● **Material shown**:
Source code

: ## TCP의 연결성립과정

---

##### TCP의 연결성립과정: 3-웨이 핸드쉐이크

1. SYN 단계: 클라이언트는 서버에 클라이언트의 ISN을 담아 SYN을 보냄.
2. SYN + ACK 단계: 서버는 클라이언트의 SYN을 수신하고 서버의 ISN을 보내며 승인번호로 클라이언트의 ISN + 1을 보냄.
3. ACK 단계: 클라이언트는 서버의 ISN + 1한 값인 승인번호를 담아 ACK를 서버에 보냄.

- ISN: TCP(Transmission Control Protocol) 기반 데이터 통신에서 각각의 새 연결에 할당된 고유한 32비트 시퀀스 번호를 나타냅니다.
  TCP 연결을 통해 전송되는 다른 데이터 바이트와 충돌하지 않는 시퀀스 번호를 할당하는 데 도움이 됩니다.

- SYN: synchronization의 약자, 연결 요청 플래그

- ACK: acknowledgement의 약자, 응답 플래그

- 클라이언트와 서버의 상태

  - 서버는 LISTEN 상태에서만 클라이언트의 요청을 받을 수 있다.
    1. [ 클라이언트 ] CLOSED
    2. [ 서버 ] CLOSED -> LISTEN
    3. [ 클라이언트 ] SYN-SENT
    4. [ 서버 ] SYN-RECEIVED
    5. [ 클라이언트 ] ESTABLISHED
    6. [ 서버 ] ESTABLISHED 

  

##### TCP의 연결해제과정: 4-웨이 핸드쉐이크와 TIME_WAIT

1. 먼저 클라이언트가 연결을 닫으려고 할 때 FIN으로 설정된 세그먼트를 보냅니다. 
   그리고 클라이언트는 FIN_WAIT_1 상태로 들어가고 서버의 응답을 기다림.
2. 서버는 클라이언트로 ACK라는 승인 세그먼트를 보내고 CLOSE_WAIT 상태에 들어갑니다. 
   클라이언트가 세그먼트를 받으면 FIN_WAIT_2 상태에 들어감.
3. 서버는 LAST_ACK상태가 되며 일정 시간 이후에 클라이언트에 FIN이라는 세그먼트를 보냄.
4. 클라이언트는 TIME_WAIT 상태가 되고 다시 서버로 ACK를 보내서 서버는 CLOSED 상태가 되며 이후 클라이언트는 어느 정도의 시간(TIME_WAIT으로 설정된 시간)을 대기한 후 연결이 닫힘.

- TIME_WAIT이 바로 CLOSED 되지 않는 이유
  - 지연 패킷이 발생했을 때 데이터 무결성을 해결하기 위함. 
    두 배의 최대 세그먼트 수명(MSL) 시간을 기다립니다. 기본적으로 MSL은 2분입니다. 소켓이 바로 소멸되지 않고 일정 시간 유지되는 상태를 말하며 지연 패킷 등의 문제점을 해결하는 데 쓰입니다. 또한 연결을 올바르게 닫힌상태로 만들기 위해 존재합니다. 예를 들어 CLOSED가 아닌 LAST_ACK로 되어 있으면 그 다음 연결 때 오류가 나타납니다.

---

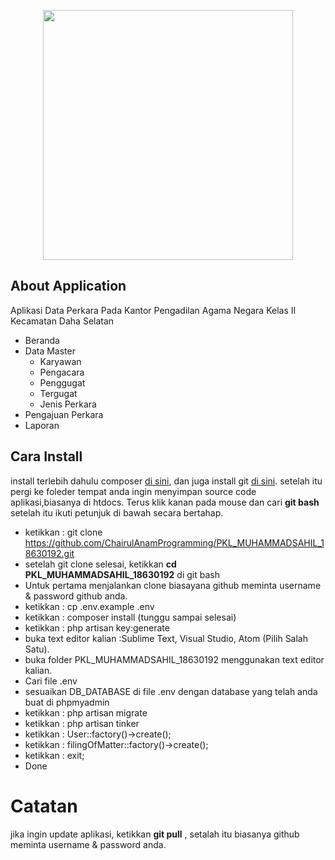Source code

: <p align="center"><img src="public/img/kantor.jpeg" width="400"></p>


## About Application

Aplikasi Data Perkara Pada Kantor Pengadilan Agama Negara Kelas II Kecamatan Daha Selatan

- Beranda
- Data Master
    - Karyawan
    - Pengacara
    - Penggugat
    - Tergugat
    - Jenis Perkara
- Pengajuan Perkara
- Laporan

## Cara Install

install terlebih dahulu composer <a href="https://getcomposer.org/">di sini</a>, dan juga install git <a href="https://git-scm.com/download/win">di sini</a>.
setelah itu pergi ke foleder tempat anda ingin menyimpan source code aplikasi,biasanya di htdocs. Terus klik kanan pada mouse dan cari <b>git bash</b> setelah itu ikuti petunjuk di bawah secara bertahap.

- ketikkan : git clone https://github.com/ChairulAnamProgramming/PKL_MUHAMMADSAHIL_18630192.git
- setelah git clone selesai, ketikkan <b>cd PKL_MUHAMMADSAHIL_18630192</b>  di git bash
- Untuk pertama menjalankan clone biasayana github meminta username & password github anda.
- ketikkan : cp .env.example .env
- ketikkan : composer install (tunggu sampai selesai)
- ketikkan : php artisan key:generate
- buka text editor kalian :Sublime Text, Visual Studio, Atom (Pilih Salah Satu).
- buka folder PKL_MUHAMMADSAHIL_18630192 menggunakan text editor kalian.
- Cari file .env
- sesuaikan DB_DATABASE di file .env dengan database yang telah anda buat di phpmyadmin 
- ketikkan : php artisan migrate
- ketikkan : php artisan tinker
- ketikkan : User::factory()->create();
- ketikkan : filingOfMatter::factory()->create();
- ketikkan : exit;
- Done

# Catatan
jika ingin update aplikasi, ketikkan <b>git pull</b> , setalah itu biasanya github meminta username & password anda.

==

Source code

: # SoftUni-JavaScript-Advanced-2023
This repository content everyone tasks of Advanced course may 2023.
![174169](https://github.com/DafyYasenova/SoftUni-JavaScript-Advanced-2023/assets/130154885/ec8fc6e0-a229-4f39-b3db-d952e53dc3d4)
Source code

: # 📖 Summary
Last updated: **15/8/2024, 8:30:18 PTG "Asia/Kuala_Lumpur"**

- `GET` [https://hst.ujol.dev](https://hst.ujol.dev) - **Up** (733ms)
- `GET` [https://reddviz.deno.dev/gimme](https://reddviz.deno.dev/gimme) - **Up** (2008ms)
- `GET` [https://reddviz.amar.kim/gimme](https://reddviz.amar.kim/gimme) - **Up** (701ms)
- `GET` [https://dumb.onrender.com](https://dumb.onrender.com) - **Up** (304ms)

● **Exercise directions**:
Go through the listing above and list every line that has the word "create".

● **Completed exercise**:
- ketikkan : User::factory()->create();
- ketikkan : filingOfMatter::factory()->create();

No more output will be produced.